Wroe Thought for the Day

Saturday
Dec052015

Climate talks progress 

Progress at Paris talks as world leaders agree cardboard to go out on Tuesday night

 An agreement that cardboard for recycling will be put out on a Tuesday night has been reached at the UN climate summit in Paris. The historic deal will see cardboard across the developed world kerbside and ready for collection on a Wednesday morning, though it is acknowledged that some less developed countries may not manage until after lunchtime

 H/T Newsbiscuit

Saturday
Dec052015

Quote of the day, Lewandowsky edition

[T]he level of obfuscation the authors went to, in order to disguise their actual data, was intense. Statistical techniques appeared to have been chosen that would hide the study’s true results. And it appeared that no peer reviewers, or journal editors, took the time, or went to the effort of scrutinizing the study in a way that was sufficient to identify the bold misrepresentations.

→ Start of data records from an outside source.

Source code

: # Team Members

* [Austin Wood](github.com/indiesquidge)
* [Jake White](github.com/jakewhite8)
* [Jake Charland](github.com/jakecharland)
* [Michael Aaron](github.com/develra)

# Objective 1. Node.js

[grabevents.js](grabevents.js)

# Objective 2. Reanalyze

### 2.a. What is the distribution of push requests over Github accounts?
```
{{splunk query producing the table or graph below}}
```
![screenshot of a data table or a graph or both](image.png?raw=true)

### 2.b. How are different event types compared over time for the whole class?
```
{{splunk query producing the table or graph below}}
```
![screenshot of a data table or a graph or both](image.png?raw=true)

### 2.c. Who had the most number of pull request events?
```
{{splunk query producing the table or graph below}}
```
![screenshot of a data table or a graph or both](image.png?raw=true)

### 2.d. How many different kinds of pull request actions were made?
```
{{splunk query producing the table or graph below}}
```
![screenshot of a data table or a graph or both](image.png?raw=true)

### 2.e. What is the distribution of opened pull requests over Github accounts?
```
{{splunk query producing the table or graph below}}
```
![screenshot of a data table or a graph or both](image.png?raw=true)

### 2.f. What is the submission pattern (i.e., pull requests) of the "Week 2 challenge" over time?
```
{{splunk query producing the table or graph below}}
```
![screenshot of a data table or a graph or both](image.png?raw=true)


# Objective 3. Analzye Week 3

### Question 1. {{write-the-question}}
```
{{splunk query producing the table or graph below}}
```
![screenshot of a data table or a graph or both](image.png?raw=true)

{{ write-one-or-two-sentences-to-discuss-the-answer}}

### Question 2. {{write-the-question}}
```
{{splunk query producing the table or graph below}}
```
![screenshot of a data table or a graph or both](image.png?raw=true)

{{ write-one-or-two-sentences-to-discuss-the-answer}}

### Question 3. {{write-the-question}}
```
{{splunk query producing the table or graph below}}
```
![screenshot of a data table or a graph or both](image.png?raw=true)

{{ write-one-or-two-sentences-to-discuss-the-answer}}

A psychologist considers the work of Stefan Lewandowsky

Saturday
Dec052015

Is underlying warming only 0.8 degrees per century?

A new paper by Craig Loehle tries to address an area that has frequently been the cause of criticism of mainstream climate science -namely the blind eye it tends to turn to questions of natural variability. It's not online, but here's the abstract.

Multidecadal climate variability has proven difficult to deal with when estimating temperature trends. This possible unforced internal oscillation of the climate system provides an opportunity to correct temperature trends. The Atlantic Multidecadal Oscillation (AMO) is proposed as a potential index for this unforced variability. The AMO pattern does not appear to correspond to forcing histories used by the IPCC. Subtracting a scaled version of the AMO from the Hadley global temperature data produced damped decadal-scale fluctuations in the temperature data. The adjusted dataset is highly correlated with the anthropogenic forcing history from IPCC AR5. The linear post-1970 temperature trend is 0.83°C/century vs. 1.63°C/century for the raw data. Thus almost exactly half of the post-1970 warming is possibly natural. The use of the AMO as an index of unforced variability is supported by the fact that subtracting it simplifies the temperature response by damping the peaks and troughs consistently.

 In the main text, Loehle says that these results imply estimates for ECS of 1.5 and for TCR of 1.21.

Friday
Dec042015

Letts laugh at the BBC

Quentin Letts account of the way the BBC handled the complaint over his letting sceptics appear on his radio programme about the Met Office is very funny.

First, an apology. Thanks to me, all journalists at BBC Radio’s ethics and religion division are being sent for indoctrination in climate change. Sorry. In July I made a short Radio 4 programme with them called What’s the Point of the Met Office?, which accidentally sent orthodox warmists into a boiling tizzy.

Read the whole thing.

Friday
Dec042015

Precipitation - steady as she goes

A new paper by van Wijngaarden and Syed in the Journal of Hydrology notes a claim by the IPCC:

...the IPCC has reported that precipitation increased in some regions by as much as 1% in each decade of the 20th century.

The paper's authors then set about testing this claim.

The percentage annual precipitation change relative to 1961–90 was plotted for 6 continents; as well as for stations at different latitudes and those experiencing low, moderate and high annual precipitation totals. The trends for precipitation change together with their 95% confidence intervals were found for various periods of time. Most trends exhibited no clear precipitation change. The global changes in precipitation over the Earth’s land mass excluding Antarctica relative to 1961–90 were estimated to be: 1.2 ± 1.7, 2.6 ± 2.5 and 5.4 ± 8.1% per century for the periods 1850–2000, 1900–2000 and 1950–2000, respectively. A change of 1% per century corresponds to a precipitation change of 0.09 mm/year.

So if my maths is correct, the IPCC is out by as much as an order of magnitude. Perhaps the regions they were testing were smaller.

Friday
Dec042015

Quote of the day, academic extremism edition

People who become intoxicated by the progress of knowledge, often become the enemies of freedom.

Friedrich von Hayek, quoted at No Tricks Zone.